El autor habrá de traicionar una y otra vez la bandera terrenal que enarbola inicialmente y que tanto entusiasma cuando es retomada. La perpetuidad del jardín comienza como ficción y luego parece creerse de veras, aunque nos explicite que su ejercicio escritural es solamente un “(…) testimonio / de todo aquello que ha quedado fuera / despierto, / esperando, / latiendo.” Testimonio que da cuenta de su manejo rítmico, que sugiere más de lo que cabalga, por medios tradicionales y sin temor al deseo divino de “Plegaria” o a la farsa de “El Ensayo”. Porque Jeria está consciente del espanto, y de la necesidad de contradecirse, con una levedad que es a veces aparente.
Su sensualidad insinúa lugares comunes que más tarde se patentan en la floritura de “Juncos, Cimbrándose”, la segunda sección. La poesía y sobre todo la romántica, urge de nuevas imágenes y de nuevos posicionamientos del sujeto femenino, de los que ha dado cuenta cada vez más la actual literatura chilena.

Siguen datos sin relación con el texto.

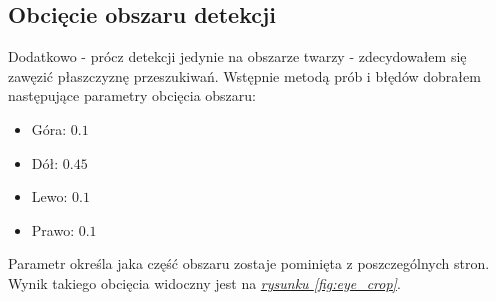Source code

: \subsection{Obcięcie obszaru detekcji}
Dodatkowo - prócz detekcji jedynie na obszarze twarzy - zdecydowałem się zawęzić płaszczyznę przeszukiwań.
Wstępnie metodą prób i błędów dobrałem następujące parametry obcięcia obszaru:
\begin{itemize}
    \item Góra: $0.1$
    \item Dół: $0.45$
    \item Lewo: $0.1$
    \item Prawo: $0.1$
\end{itemize}

Parametr określa jaka część obszaru zostaje pominięta z poszczególnych stron. Wynik takiego obcięcia widoczny jest na \hyperref[{fig:eye_crop}]{\textit{rysunku \ref{fig:eye_crop}}}.

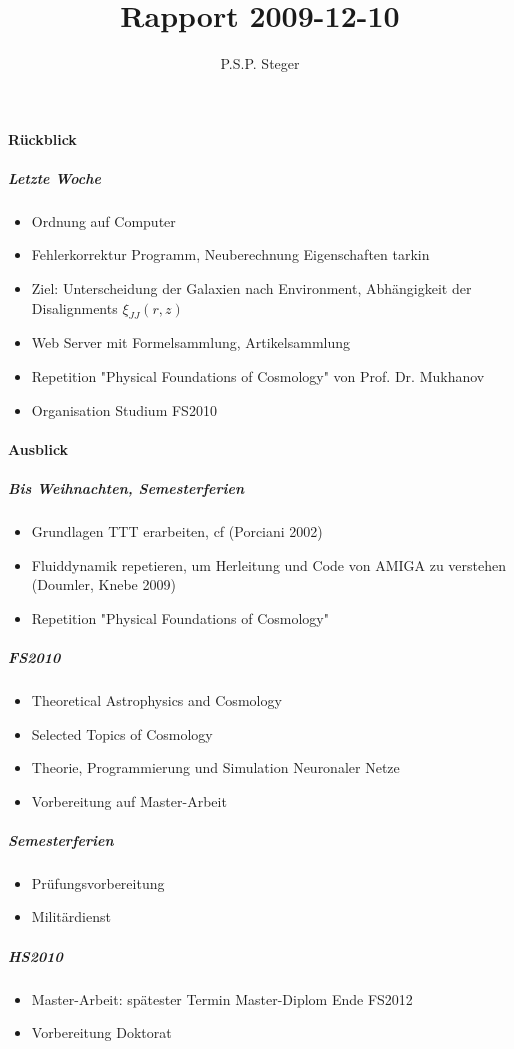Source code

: \documentclass[10pt]{report}
\begin{document}
%
\begin{titlepage}
 \title{Rapport 2009-12-10}
 \author{P.S.P. Steger}
 \maketitle
\end{titlepage}
%

%
\paragraph{R\"uckblick}
%
\subparagraph{Letzte Woche}
%
\begin{itemize}
\item Ordnung auf Computer
\item Fehlerkorrektur Programm, Neuberechnung Eigenschaften tarkin
\item Ziel: Unterscheidung der Galaxien nach Environment, Abh\"angigkeit der Disalignments $\xi_{JJ}(r,z)$
\item Web Server mit Formelsammlung, Artikelsammlung
\item Repetition "Physical Foundations of Cosmology" von Prof. Dr. Mukhanov
\item Organisation Studium FS2010
\end{itemize}
%
\paragraph{Ausblick}
%
\subparagraph{Bis Weihnachten, Semesterferien}
%
\begin{itemize}
\item Grundlagen TTT erarbeiten, cf (Porciani 2002)
\item Fluiddynamik repetieren, um Herleitung und Code von AMIGA zu verstehen (Doumler, Knebe 2009)
\item Repetition "Physical Foundations of Cosmology"
\end{itemize}
%
\subparagraph{FS2010}
%
\begin{itemize}
\item Theoretical Astrophysics and Cosmology
\item Selected Topics of Cosmology
\item Theorie, Programmierung und Simulation Neuronaler Netze
\item Vorbereitung auf Master-Arbeit
\end{itemize}
%
\subparagraph{Semesterferien}
%
\begin{itemize}
\item Pr\"ufungsvorbereitung
\item Milit\"ardienst
\end{itemize}
%
\subparagraph{HS2010}
%
\begin{itemize}
\item Master-Arbeit: sp\"atester Termin Master-Diplom Ende FS2012
\item Vorbereitung Doktorat
\end{itemize}
%
%
\end{document}
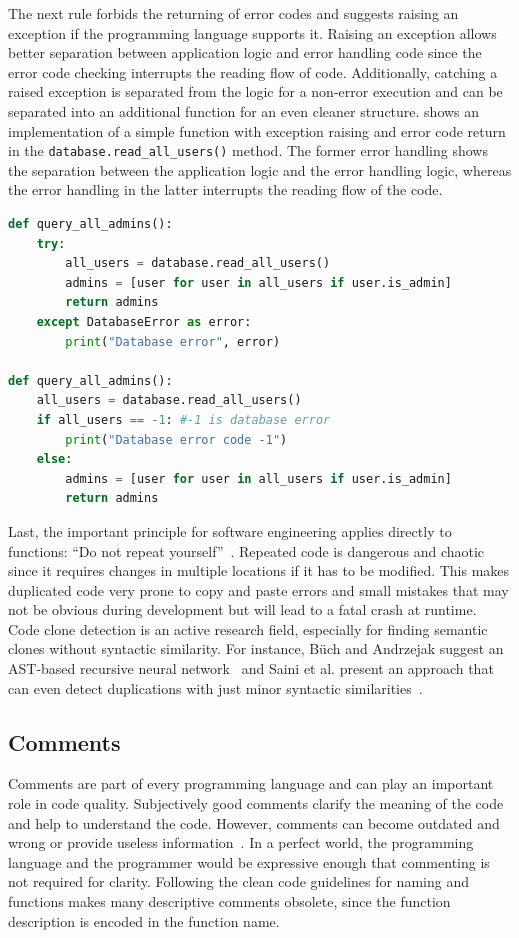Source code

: The next rule forbids the returning of error codes and suggests raising an exception if the programming language supports it. Raising an exception allows better separation between application logic and error handling code since the error code checking interrupts the reading flow of code. Additionally, catching a raised exception is separated from the logic for a non-error execution and can be separated into an additional function for an even cleaner structure.  shows an implementation of a simple function with exception raising and error code return in the \texttt{database.read\_all\_users()} method. The former error handling shows the separation between the application logic and the error handling logic, whereas the error handling in the latter interrupts the reading flow of the code.

\begin{lstlisting}[float=t , language=Python, label=lst:error_catching, caption={Sample listing for error handling with try and except statements vs error codes.}]
def query_all_admins():
    try:
        all_users = database.read_all_users()
        admins = [user for user in all_users if user.is_admin]
        return admins
    except DatabaseError as error:
        print("Database error", error)

def query_all_admins():
    all_users = database.read_all_users()
    if all_users == -1: #-1 is database error
        print("Database error code -1")
    else:
        admins = [user for user in all_users if user.is_admin]
        return admins
\end{lstlisting}


Last, the important principle for software engineering applies directly to functions: \enquote{Do not repeat yourself}~\cite{haoyu_basic_2012}. Repeated code is dangerous and chaotic since it requires changes in multiple locations if it has to be modified. This makes duplicated code very prone to copy and paste errors and small mistakes that may not be obvious during development but will lead to a fatal crash at runtime. Code clone detection is an active research field, especially for finding semantic clones without syntactic similarity. For instance, Büch and Andrzejak suggest an AST-based recursive neural network~\cite{buch_learning-based_2019} and Saini et al. present an approach that can even detect duplications with just minor syntactic similarities~\cite{saini_oreo_2018}.

\subsection{Comments}
Comments are part of every programming language and can play an important role in code quality. Subjectively good comments clarify the meaning of the code and help to understand the code. However, comments can become outdated and wrong or provide useless information~\cite{martin_clean_2009}. In a perfect world, the programming language and the programmer would be expressive enough that commenting is not required for clarity. Following the clean code guidelines for naming and functions makes many descriptive comments obsolete, since the function description is encoded in the function name.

Ese riesgo lo corre “Espejo en el techo”, en que la apetencia del romanticismo alemán toma un nuevo cauce, previo sorbo de Marguerite Duras. Pero ni la bella precisión de “Naciente” o la compasión de “A una muchacha triste en una fotografía”, ni la interpelación permanente a esa segunda persona que puede ser cualquiera, el otro, alcanzan a salvar un tercio que apenas equilibra los dos restantes, como quien carga un balde con piedras en cada hombro.
El goce de los sentidos, sin embargo, atraviesa “Jardín Japonés” y lo amarra como una camisa de fuerza en su verso seco. Ni asiático ni anglosajón, por entusiasta (salvo que lo situáramos en otro siglo), Jeria se inscribe en la tradición criolla de claridad y concisión que retomó la generación del sesenta.Un jardín japonés que esconde una selva lírica, donde el autor es a la vez el niño que peinado disimula sus remolinos, y la madre que lo peina.